▶ [What to do] Restate the data word for word. Leave the pictures out.

(Stored data)

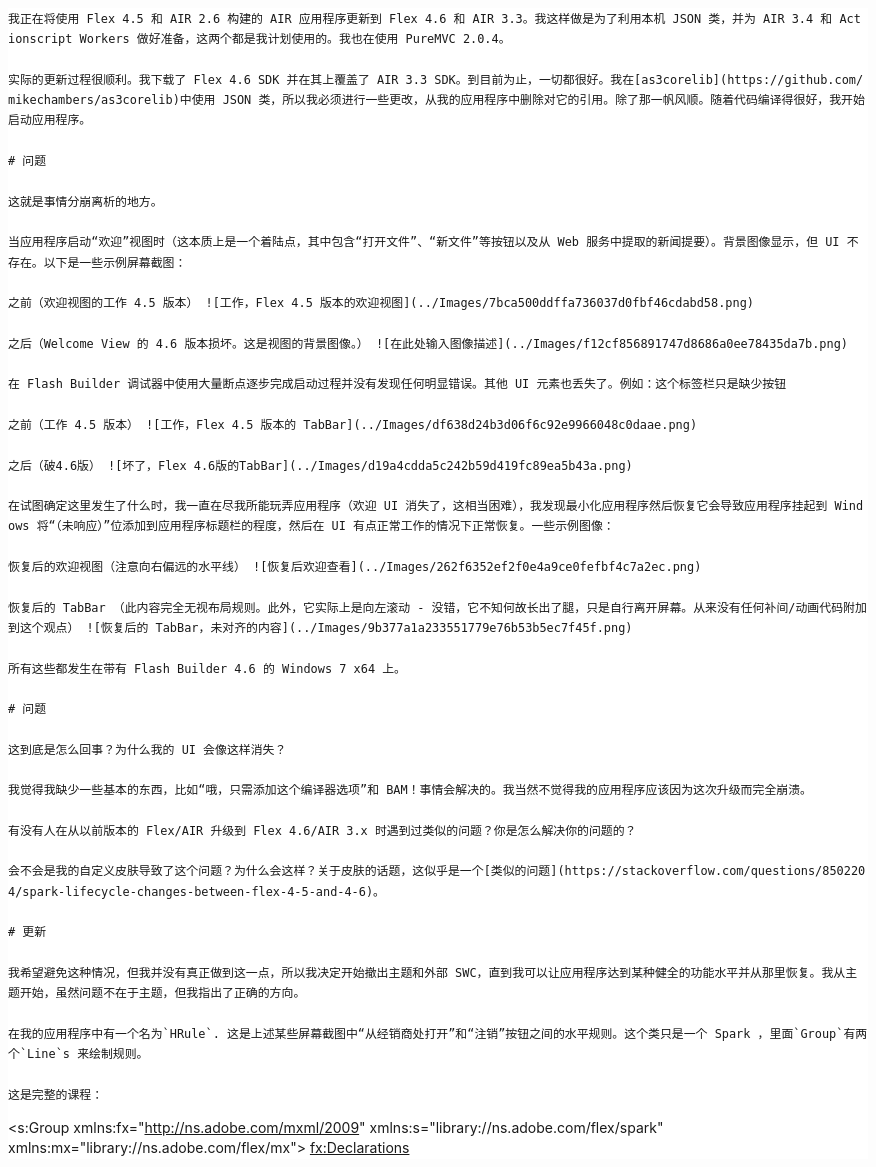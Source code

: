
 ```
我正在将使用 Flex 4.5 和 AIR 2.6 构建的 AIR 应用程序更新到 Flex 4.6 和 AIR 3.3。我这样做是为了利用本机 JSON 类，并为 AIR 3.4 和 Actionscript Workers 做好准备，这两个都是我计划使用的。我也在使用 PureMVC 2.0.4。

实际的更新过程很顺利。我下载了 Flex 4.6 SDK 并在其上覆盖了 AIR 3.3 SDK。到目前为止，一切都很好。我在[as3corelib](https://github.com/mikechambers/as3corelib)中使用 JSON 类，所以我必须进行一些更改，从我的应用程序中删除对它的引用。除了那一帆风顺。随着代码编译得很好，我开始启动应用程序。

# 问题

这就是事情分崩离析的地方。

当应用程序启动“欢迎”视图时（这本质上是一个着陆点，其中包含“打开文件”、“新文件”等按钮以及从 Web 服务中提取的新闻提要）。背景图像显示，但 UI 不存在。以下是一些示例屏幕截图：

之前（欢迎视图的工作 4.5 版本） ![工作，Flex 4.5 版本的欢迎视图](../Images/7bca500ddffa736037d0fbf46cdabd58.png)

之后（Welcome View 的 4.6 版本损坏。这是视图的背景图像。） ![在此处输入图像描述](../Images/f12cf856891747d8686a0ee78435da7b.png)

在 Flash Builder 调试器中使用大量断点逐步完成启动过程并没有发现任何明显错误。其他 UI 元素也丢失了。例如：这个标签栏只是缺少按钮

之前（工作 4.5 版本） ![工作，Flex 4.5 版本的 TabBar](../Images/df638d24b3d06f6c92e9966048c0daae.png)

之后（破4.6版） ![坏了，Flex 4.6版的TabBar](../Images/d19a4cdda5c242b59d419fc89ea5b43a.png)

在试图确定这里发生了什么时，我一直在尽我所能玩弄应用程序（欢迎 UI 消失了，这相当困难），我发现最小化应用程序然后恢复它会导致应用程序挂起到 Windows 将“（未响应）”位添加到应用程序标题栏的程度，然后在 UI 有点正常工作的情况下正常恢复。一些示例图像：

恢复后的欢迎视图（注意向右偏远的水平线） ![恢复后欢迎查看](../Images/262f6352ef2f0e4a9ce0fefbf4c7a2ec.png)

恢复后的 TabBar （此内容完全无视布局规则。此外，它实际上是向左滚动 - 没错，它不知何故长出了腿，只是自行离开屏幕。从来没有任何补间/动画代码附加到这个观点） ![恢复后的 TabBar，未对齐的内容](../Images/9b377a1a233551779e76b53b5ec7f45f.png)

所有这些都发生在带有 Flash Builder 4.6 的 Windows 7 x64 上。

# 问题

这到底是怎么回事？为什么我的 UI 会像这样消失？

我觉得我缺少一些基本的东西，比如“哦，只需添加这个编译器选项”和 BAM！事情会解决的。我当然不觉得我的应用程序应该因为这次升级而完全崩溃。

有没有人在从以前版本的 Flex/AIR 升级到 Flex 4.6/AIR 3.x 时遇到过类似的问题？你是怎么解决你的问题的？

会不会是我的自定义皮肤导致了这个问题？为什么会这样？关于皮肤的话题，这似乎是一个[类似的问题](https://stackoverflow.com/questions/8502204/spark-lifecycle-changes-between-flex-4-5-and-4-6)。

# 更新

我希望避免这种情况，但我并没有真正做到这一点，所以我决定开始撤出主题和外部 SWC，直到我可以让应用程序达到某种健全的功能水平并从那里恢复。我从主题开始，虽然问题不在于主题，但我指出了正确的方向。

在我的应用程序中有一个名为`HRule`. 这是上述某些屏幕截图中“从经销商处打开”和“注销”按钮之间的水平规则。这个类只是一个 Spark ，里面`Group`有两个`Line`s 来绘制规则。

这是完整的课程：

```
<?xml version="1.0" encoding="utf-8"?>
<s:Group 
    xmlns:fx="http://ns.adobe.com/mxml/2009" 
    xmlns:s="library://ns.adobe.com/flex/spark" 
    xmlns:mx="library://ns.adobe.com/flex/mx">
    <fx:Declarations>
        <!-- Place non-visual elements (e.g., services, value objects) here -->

▶ [Worked solution]
Source code

:
 ```
我正在将使用 Flex 4.5 和 AIR 2.6 构建的 AIR 应用程序更新到 Flex 4.6 和 AIR 3.3。我这样做是为了利用本机 JSON 类，并为 AIR 3.4 和 Actionscript Workers 做好准备，这两个都是我计划使用的。我也在使用 PureMVC 2.0.4。

实际的更新过程很顺利。我下载了 Flex 4.6 SDK 并在其上覆盖了 AIR 3.3 SDK。到目前为止，一切都很好。我在[as3corelib](https://github.com/mikechambers/as3corelib)中使用 JSON 类，所以我必须进行一些更改，从我的应用程序中删除对它的引用。除了那一帆风顺。随着代码编译得很好，我开始启动应用程序。

# 问题

这就是事情分崩离析的地方。

当应用程序启动“欢迎”视图时（这本质上是一个着陆点，其中包含“打开文件”、“新文件”等按钮以及从 Web 服务中提取的新闻提要）。背景图像显示，但 UI 不存在。以下是一些示例屏幕截图：

之前（欢迎视图的工作 4.5 版本） ![工作，Flex 4.5 版本的欢迎视图](../Images/7bca500ddffa736037d0fbf46cdabd58.png)

之后（Welcome View 的 4.6 版本损坏。这是视图的背景图像。） ![在此处输入图像描述](../Images/f12cf856891747d8686a0ee78435da7b.png)

在 Flash Builder 调试器中使用大量断点逐步完成启动过程并没有发现任何明显错误。其他 UI 元素也丢失了。例如：这个标签栏只是缺少按钮

之前（工作 4.5 版本） ![工作，Flex 4.5 版本的 TabBar](../Images/df638d24b3d06f6c92e9966048c0daae.png)

之后（破4.6版） ![坏了，Flex 4.6版的TabBar](../Images/d19a4cdda5c242b59d419fc89ea5b43a.png)

在试图确定这里发生了什么时，我一直在尽我所能玩弄应用程序（欢迎 UI 消失了，这相当困难），我发现最小化应用程序然后恢复它会导致应用程序挂起到 Windows 将“（未响应）”位添加到应用程序标题栏的程度，然后在 UI 有点正常工作的情况下正常恢复。一些示例图像：

恢复后的欢迎视图（注意向右偏远的水平线） ![恢复后欢迎查看](../Images/262f6352ef2f0e4a9ce0fefbf4c7a2ec.png)

恢复后的 TabBar （此内容完全无视布局规则。此外，它实际上是向左滚动 - 没错，它不知何故长出了腿，只是自行离开屏幕。从来没有任何补间/动画代码附加到这个观点） ![恢复后的 TabBar，未对齐的内容](../Images/9b377a1a233551779e76b53b5ec7f45f.png)

所有这些都发生在带有 Flash Builder 4.6 的 Windows 7 x64 上。

# 问题

这到底是怎么回事？为什么我的 UI 会像这样消失？

我觉得我缺少一些基本的东西，比如“哦，只需添加这个编译器选项”和 BAM！事情会解决的。我当然不觉得我的应用程序应该因为这次升级而完全崩溃。

有没有人在从以前版本的 Flex/AIR 升级到 Flex 4.6/AIR 3.x 时遇到过类似的问题？你是怎么解决你的问题的？

会不会是我的自定义皮肤导致了这个问题？为什么会这样？关于皮肤的话题，这似乎是一个[类似的问题](https://stackoverflow.com/questions/8502204/spark-lifecycle-changes-between-flex-4-5-and-4-6)。

# 更新

我希望避免这种情况，但我并没有真正做到这一点，所以我决定开始撤出主题和外部 SWC，直到我可以让应用程序达到某种健全的功能水平并从那里恢复。我从主题开始，虽然问题不在于主题，但我指出了正确的方向。

在我的应用程序中有一个名为`HRule`. 这是上述某些屏幕截图中“从经销商处打开”和“注销”按钮之间的水平规则。这个类只是一个 Spark ，里面`Group`有两个`Line`s 来绘制规则。

这是完整的课程：

```
<?xml version="1.0" encoding="utf-8"?>
<s:Group 
    xmlns:fx="http://ns.adobe.com/mxml/2009" 
    xmlns:s="library://ns.adobe.com/flex/spark" 
    xmlns:mx="library://ns.adobe.com/flex/mx">
    <fx:Declarations>
        <!-- Place non-visual elements (e.g., services, value objects) here -->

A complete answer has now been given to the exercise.